2. Benefits and Payments.
2.1. Payments Through the Termination Date. Executive will be paid Executive’s current base salary level through the Termination Date, less any and all applicable deductions and withholdings, and will continue to participate in all of Neoprobe’s benefit plans through the Termination Date. Executive shall be reimbursed for any reasonable business expenses incurred through the Termination Date in accordance with Neoprobe’s standard expense reimbursement policies and practices.

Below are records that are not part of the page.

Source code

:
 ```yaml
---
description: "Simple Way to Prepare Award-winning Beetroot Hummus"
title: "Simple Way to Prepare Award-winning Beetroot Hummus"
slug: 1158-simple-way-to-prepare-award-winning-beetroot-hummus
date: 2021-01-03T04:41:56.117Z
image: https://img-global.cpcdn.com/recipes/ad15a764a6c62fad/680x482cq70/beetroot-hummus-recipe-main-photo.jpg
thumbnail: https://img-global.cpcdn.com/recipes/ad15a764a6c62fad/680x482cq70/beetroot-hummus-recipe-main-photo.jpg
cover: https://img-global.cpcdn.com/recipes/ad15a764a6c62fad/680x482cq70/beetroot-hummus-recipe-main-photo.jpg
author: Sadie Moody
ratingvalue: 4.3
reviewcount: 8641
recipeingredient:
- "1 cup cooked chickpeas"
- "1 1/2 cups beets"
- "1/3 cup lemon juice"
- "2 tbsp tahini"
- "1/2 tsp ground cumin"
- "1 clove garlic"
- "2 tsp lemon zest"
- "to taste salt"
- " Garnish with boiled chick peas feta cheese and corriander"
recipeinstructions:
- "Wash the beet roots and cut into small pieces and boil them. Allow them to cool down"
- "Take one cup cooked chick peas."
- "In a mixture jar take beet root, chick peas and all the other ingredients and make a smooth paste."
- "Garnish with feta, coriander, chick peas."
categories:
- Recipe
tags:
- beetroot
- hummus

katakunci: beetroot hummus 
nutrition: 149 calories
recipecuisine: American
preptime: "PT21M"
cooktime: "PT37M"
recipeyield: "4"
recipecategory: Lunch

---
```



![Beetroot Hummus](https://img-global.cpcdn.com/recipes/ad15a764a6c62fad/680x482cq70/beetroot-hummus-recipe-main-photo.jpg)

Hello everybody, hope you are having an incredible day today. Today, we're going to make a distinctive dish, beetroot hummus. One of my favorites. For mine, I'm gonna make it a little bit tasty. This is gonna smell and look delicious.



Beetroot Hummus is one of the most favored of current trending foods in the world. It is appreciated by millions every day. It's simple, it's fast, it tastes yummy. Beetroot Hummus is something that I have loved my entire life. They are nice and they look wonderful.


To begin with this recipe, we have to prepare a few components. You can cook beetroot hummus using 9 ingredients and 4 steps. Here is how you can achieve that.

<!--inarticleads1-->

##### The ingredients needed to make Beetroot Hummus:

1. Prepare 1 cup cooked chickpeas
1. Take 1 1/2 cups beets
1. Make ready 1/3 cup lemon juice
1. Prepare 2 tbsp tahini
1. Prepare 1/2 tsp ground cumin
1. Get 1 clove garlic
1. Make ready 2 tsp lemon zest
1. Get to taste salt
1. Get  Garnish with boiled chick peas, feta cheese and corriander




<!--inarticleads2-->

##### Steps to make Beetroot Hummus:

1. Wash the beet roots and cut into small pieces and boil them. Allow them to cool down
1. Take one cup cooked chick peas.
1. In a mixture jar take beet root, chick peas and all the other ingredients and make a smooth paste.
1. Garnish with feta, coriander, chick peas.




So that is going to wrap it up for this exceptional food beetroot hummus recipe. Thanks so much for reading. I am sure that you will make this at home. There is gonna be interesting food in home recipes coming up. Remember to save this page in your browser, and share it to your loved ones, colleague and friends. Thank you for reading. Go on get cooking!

2.2. Payments On or Following the Termination Date. Following the Termination Date, Neoprobe will make the following payments to Executive:
(a) Severance. The sum of $532,500, less applicable tax withholdings, payable in twelve equal monthly installments on the first of each month beginning on May 1, 2011;
(b) 2011 Bonus. The sum of $60,000, less applicable tax withholdings, payable in a single sum on March 1, 2012;
(c) Vacation. The sum of $64,615.38, less applicable tax withholdings, representing Executive’s accrued vacation, floating and personal days through the Termination Date, payable in a single sum on May 1, 2011;
(d) Legal Fees. Payment of Executive’s reasonable legal fees and expenses incurred in the negotiation of this Agreement, in an amount not to exceed $10,000, payable within five (5) business days following presentation to Neoprobe's Chief Financial Officer of copies of the original invoices for such services; and
(e) Expense Reimbursement. Payment of Executive’s unreimbursed business travel, lodging and entertainment expenses incurred through the Termination Date, in accordance with Neoprobe's applicable expense reimbursement policies, including presentation of appropriate documentation.
2.3. Equity Awards.
(a) Options. Executive and Neoprobe confirm that (i) Executive currently holds unexercised options to purchase Neoprobe common shares aggregating 1,525,000 common shares, (ii) this Agreement is not intended to and does not modify or supersede the Plan or any agreement under which those options were issued, and (iii) Executive remains entitled to continue to vest in those options through the Termination Date and to exercise those options in accordance with, and subject to the restrictions and limitations contained in, the Plan and such agreements, provided that, consistent with the terms of the Plan applicable to a retirement of the Executive, such vested options will remain exercisable for a period of one year from the Termination Date, and to the extent that such options remain unexercised on such date, they will be forfeited. To the extent that the terms of any grant agreement or equity compensation plan under which Executive’s unexercised options were awarded may be inconsistent with the preceding sentence, such agreement is hereby amended to conform therewith.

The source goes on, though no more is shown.